Gracias a la arena volcánica de ribera pasó a ser el poblado Ángel Albino Corzo
Las nuevas generaciones del poblado Ángel Albino Corzo municipio de Copainalá ignoran la historia de lo ocurrido el 28 de marzo de 1982, y por eso este día pasó desapercibido, pero no para Gregoria, que a sus 82 años recuerda como si fuera ayer lo sucedido.
El olor se intensificó. Y en los techos de láminas o tejas comenzó a oírse como si lloviera. "Salimos a la calle, pero no nos mojábamos. Caía algo blanquizco, pero nadie sabía qué era".
El temor e incertidumbre reinaron esa noche que pareció interminable. Y que no acabó en 48 horas. No amaneció en dos días. Las gallinas no bajaron de sus árboles, no salieron del gallinero.
La gente veía con temor hacia el cielo. En las nubes el contorno era rojo, como de fuego. Era el resplandor de las explosiones volcánicas.
La preocupación de los habitantes de la Ribera Guadalupe era que los techos estaban por caer. El peso de la arena y ceniza volcánica era tanto que ya se habían arqueado las cañas bravas que sostenían las tejas. Casi todas las casas eran de bajareque y tejados.
Don José Clemente Bolaños tenía la única casa de concreto y con mucho espacio, además de una gran secadora para café. Y ahí fueron casi todos los de la Ribera.
Fue la primera vez que todos conocieron y usaron los cubre bocas. Fue la primera vez que no amaneció en dos días. Fue la primera vez que el templo y la iglesia se llenaron. Y se despertó como nunca la solidaridad.

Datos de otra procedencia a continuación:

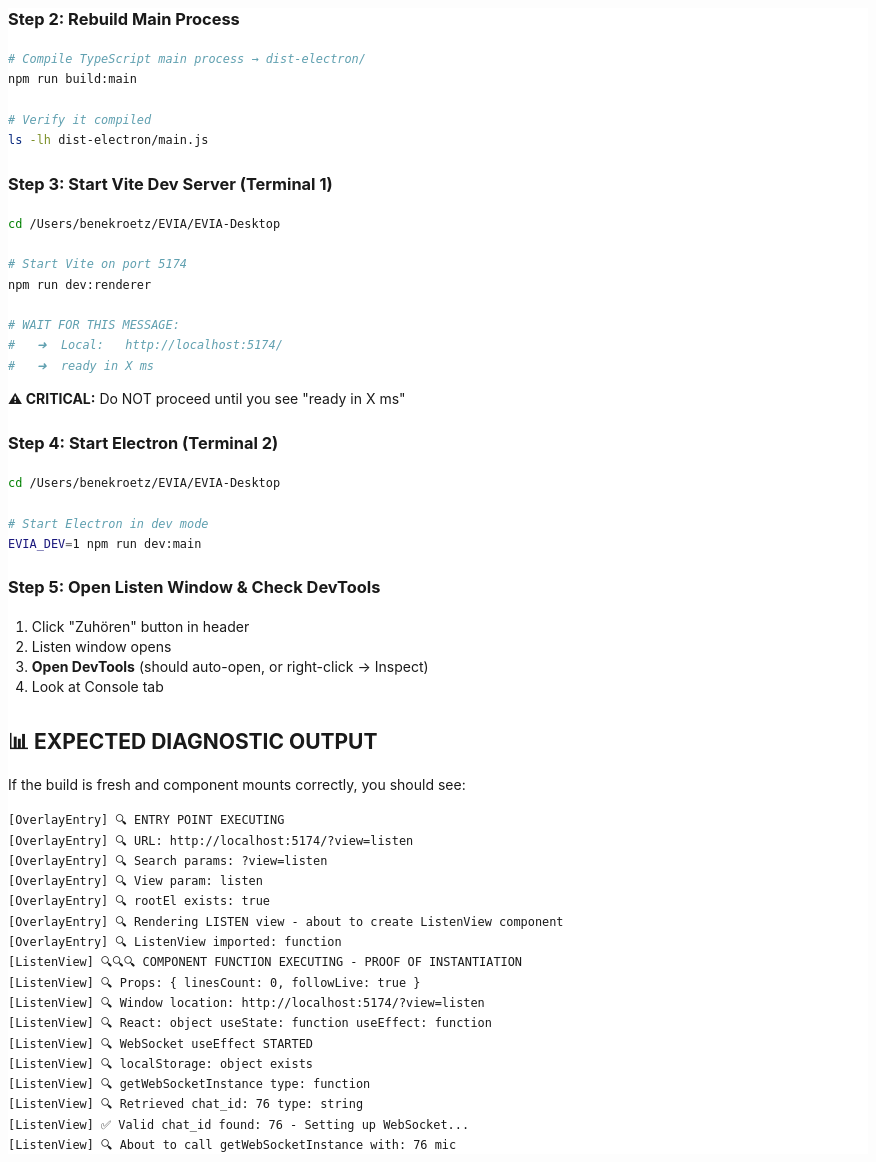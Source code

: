 ### Step 2: Rebuild Main Process
```bash
# Compile TypeScript main process → dist-electron/
npm run build:main

# Verify it compiled
ls -lh dist-electron/main.js
```

### Step 3: Start Vite Dev Server (Terminal 1)
```bash
cd /Users/benekroetz/EVIA/EVIA-Desktop

# Start Vite on port 5174
npm run dev:renderer

# WAIT FOR THIS MESSAGE:
#   ➜  Local:   http://localhost:5174/
#   ➜  ready in X ms
```

**⚠️ CRITICAL:** Do NOT proceed until you see "ready in X ms"

### Step 4: Start Electron (Terminal 2)
```bash
cd /Users/benekroetz/EVIA/EVIA-Desktop

# Start Electron in dev mode
EVIA_DEV=1 npm run dev:main
```

### Step 5: Open Listen Window & Check DevTools
1. Click "Zuhören" button in header
2. Listen window opens
3. **Open DevTools** (should auto-open, or right-click → Inspect)
4. Look at Console tab

## 📊 EXPECTED DIAGNOSTIC OUTPUT

If the build is fresh and component mounts correctly, you should see:

```
[OverlayEntry] 🔍 ENTRY POINT EXECUTING
[OverlayEntry] 🔍 URL: http://localhost:5174/?view=listen
[OverlayEntry] 🔍 Search params: ?view=listen
[OverlayEntry] 🔍 View param: listen
[OverlayEntry] 🔍 rootEl exists: true
[OverlayEntry] 🔍 Rendering LISTEN view - about to create ListenView component
[OverlayEntry] 🔍 ListenView imported: function
[ListenView] 🔍🔍🔍 COMPONENT FUNCTION EXECUTING - PROOF OF INSTANTIATION
[ListenView] 🔍 Props: { linesCount: 0, followLive: true }
[ListenView] 🔍 Window location: http://localhost:5174/?view=listen
[ListenView] 🔍 React: object useState: function useEffect: function
[ListenView] 🔍 WebSocket useEffect STARTED
[ListenView] 🔍 localStorage: object exists
[ListenView] 🔍 getWebSocketInstance type: function
[ListenView] 🔍 Retrieved chat_id: 76 type: string
[ListenView] ✅ Valid chat_id found: 76 - Setting up WebSocket...
[ListenView] 🔍 About to call getWebSocketInstance with: 76 mic
```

Además del apoyo gubernamental, las personas con más recursos apoyaron a los más desvalidos. "Don Joche, hijo de tía Chabe, tenía su camioneta con la que vendía frutas y verduras. Ese día llegó con hartas mojarras y estuvo regalando a todos. Fue algo hermoso en medio del dolor y temor", dice Gregoria.
Las calles de por sí polvorientas, ahora lucían con hasta medio metro de arena y ceniza en la Ribera Guadalupe. Todo era blanco. Los pobladores se avivaron y de la adversidad sacaron prosperidad: juntaron toda la arena. Y fabricaron blocks. Hicieron casas de material. Gregoria no pudo. Ella enferma y recién viuda, con hijos pequeños, fue de las pocas familias que conservó la casita de tierra.
Gildardo, su esposo, había fallecido el 17 de septiembre de 1981 en un accidente de trabajo, seis meses antes de la erupción del Chichonal y no estuvo para emular al ave Fénix.
No todos los pueblos corrieron con la suerte de la Ribera Guadalupe. Unos desaparecieron por completo. Miles de muertos sobre todo en Francisco León.
La fuerza de la erupción se calculó entre 40 y 50 megatones, es decir, más fuerte que las bombas de Hiroshima y Nagasaki juntas. Terrible.